» **Exercise objective**:
Although the data below holds other lines too, output only those from the line with "Comment on how they" up to and including the line with "We next look", exactly as they appear.

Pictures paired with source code
○ ○ ○ ○

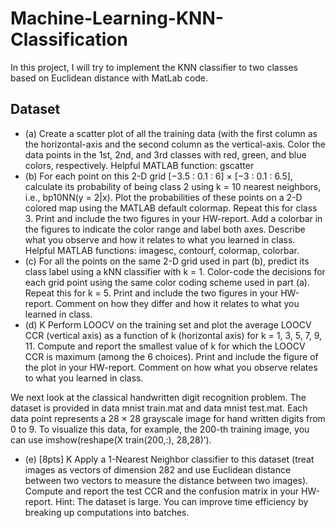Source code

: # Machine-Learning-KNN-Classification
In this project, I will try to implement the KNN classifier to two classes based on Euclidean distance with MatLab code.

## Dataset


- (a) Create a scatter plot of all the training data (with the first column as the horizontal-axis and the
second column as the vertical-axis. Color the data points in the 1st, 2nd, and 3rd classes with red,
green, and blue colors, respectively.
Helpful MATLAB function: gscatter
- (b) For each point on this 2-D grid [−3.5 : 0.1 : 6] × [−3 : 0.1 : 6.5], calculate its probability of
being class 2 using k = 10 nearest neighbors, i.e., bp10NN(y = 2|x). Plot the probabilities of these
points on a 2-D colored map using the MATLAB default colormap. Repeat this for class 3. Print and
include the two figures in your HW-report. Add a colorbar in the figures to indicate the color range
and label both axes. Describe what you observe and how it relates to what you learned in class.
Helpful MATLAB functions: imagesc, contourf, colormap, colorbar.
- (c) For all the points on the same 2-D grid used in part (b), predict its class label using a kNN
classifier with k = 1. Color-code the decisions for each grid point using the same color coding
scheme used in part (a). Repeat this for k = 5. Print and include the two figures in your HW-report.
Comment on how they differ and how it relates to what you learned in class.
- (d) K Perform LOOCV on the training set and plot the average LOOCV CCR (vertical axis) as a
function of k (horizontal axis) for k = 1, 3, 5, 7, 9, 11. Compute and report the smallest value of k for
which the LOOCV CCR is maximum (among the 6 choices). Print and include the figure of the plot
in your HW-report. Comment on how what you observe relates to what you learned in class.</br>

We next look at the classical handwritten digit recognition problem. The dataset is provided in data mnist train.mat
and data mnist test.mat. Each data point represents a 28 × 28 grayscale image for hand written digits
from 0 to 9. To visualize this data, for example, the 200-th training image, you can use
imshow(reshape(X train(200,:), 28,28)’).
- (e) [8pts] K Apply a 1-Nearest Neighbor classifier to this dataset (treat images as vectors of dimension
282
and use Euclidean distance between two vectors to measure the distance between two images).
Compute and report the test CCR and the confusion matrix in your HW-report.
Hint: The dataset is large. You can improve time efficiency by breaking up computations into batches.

○ ○ ○ ○

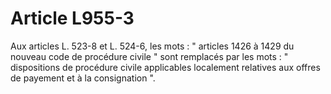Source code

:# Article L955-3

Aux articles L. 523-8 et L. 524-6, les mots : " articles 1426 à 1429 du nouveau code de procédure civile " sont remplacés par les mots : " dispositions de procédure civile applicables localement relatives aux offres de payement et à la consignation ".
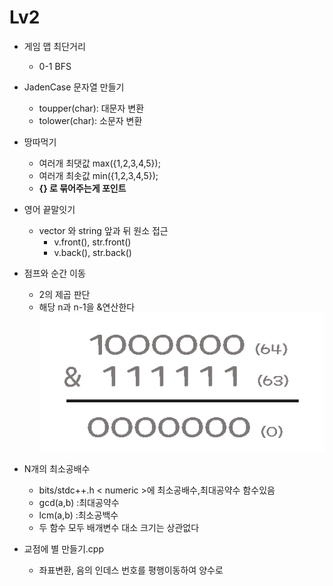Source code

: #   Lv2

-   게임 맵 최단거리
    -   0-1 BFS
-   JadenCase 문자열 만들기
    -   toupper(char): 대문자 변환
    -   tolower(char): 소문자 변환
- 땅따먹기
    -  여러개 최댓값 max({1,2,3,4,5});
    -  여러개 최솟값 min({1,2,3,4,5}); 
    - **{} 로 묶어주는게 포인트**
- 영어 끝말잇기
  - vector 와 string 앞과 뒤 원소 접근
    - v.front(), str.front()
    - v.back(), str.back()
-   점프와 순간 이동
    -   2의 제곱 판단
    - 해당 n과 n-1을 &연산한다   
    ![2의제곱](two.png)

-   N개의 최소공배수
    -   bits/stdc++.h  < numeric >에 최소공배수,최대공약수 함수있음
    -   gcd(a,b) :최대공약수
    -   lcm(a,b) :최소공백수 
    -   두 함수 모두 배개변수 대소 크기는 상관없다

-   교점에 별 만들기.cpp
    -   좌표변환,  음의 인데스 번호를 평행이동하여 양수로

○ ○ ○ ○

» **Response**:
Comment on how they differ and how it relates to what you learned in class.
- (d) K Perform LOOCV on the training set and plot the average LOOCV CCR (vertical axis) as a
function of k (horizontal axis) for k = 1, 3, 5, 7, 9, 11. Compute and report the smallest value of k for
which the LOOCV CCR is maximum (among the 6 choices). Print and include the figure of the plot
in your HW-report. Comment on how what you observe relates to what you learned in class.</br>

We next look at the classical handwritten digit recognition problem. The dataset is provided in data mnist train.mat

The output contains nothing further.